Herbert Gentry

Herbert Gentry

Artists

Active in Paris: 1949–1968

Herbert Gentry (1919–2003) was an American painter associated with postwar abstraction, whose work combined gestural painting with figuration and calligraphic elements.

After studying in New York, Gentry moved to Paris in the late 1940s, where he became part of the international and Afro-American community of artists working in the city. Within this milieu, he was connected to a circle of expatriate artists and writers that included Beauford Delaney, James Baldwin, Ed Clark,  Barbara Chase-Riboud and Joan Mitchel.

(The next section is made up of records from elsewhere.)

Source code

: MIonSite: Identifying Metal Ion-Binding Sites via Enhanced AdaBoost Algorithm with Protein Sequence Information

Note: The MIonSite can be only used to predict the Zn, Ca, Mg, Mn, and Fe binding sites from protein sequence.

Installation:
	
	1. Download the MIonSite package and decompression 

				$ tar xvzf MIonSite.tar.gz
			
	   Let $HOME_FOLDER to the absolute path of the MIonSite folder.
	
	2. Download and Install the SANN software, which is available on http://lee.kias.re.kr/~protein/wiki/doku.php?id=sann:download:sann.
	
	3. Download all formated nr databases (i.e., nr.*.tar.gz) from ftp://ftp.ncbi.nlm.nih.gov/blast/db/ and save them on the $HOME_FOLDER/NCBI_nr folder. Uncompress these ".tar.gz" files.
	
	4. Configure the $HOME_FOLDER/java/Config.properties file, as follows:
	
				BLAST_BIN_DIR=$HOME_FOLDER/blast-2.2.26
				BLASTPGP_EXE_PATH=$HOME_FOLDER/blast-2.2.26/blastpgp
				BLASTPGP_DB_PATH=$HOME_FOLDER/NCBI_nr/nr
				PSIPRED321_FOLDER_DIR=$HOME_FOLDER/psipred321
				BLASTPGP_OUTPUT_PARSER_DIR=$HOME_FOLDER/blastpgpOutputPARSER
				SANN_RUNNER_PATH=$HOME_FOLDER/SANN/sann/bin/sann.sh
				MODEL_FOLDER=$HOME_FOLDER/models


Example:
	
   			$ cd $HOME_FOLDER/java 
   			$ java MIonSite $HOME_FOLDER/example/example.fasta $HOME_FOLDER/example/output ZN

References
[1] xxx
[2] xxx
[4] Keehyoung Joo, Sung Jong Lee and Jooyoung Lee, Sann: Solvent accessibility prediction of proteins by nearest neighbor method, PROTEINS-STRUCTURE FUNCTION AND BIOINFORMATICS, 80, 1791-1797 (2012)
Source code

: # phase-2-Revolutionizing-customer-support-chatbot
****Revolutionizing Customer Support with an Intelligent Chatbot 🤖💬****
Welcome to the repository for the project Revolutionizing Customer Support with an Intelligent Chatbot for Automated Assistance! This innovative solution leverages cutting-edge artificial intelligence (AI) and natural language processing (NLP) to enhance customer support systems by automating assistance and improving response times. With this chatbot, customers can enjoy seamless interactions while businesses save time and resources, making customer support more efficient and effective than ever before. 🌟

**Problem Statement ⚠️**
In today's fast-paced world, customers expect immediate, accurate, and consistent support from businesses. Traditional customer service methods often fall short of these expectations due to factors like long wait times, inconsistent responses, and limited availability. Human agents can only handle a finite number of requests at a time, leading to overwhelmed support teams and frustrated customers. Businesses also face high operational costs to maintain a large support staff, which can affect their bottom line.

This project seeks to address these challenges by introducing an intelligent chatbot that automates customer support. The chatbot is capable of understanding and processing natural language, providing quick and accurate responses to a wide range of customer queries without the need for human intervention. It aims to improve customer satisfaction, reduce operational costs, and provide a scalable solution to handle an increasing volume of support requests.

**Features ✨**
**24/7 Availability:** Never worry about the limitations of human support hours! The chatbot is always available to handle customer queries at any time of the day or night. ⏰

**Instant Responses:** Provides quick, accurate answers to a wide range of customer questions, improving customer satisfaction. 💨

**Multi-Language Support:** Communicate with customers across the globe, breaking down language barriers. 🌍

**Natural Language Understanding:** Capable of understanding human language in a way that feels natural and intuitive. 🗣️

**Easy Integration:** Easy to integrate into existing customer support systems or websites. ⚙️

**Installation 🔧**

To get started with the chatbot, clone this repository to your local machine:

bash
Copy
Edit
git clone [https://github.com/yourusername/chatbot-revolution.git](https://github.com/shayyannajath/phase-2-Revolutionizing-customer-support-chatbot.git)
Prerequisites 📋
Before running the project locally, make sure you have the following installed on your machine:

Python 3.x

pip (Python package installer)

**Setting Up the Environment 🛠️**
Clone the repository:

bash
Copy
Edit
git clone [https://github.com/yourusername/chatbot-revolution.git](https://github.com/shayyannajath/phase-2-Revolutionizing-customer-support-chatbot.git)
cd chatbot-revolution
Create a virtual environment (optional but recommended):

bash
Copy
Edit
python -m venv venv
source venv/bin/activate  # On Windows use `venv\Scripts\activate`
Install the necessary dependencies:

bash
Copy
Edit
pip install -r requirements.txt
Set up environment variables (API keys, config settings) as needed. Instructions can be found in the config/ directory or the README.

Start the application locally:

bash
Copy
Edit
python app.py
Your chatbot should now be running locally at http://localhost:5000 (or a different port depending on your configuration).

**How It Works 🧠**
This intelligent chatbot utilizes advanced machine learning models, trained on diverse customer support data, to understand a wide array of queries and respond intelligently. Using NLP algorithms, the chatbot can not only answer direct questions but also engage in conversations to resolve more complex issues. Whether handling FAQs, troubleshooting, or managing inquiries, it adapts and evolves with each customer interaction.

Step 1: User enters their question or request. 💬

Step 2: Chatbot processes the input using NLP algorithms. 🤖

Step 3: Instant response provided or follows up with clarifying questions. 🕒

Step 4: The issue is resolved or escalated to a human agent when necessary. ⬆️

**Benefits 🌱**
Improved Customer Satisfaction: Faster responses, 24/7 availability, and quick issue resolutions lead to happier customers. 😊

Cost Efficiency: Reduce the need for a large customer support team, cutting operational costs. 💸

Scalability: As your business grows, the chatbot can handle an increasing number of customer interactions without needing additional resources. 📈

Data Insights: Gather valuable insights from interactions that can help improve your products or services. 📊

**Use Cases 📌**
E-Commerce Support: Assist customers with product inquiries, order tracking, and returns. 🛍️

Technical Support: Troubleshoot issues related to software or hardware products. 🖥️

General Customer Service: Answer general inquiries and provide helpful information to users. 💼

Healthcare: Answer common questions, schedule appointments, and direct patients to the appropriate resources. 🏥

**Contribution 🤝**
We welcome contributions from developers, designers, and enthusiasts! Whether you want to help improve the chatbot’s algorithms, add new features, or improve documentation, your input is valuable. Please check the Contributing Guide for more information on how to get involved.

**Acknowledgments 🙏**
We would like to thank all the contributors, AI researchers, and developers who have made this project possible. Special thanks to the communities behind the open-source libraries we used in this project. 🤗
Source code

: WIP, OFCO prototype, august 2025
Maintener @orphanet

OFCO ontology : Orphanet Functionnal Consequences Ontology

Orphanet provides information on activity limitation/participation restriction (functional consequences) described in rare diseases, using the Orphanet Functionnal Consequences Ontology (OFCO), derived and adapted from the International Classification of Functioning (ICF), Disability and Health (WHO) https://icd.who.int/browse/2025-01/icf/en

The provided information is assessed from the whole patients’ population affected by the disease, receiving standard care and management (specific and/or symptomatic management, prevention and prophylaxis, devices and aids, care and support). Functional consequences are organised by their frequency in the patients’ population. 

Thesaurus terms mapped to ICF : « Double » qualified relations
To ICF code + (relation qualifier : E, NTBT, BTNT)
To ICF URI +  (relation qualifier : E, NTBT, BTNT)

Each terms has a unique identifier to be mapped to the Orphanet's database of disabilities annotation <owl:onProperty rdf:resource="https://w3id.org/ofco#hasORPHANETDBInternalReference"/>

Gentry was also owner of the Chez Honey, jazz club-gallery, a gathering place for artists, writers, and musicians:

“But first Gentry drops briefly into the Dôme. Through the smoky haze and buzz of conversation, he scans the seated crowd for the other expatriate abstract painters from America who regularly stop in – Sam Francis, Al Held, Joan Mitchell, Ed Clark. Gentry spies Clark, a young African-American who studied at the Chicago Art Institute, huddled with Joan Mitchell. The two of them are discussing texture and brushwork like there’s no tomorrow; Mitchell has just ordered un scotch, her third. She downs it quickly, with cigarette puffs. “Helluvan hour;” she murmurs huskily, “but time for my Indian rope tricks again with the paint.” Kissing them on both cheeks, she glides into the darkening night. “You missed Harold Cousins,” says Clark, rubbing a daub of blue paint from his hand. « He’s off to meet his wife.”

He remained based in Europe for most of his life, contributing to the transatlantic exchange between American and European postwar art.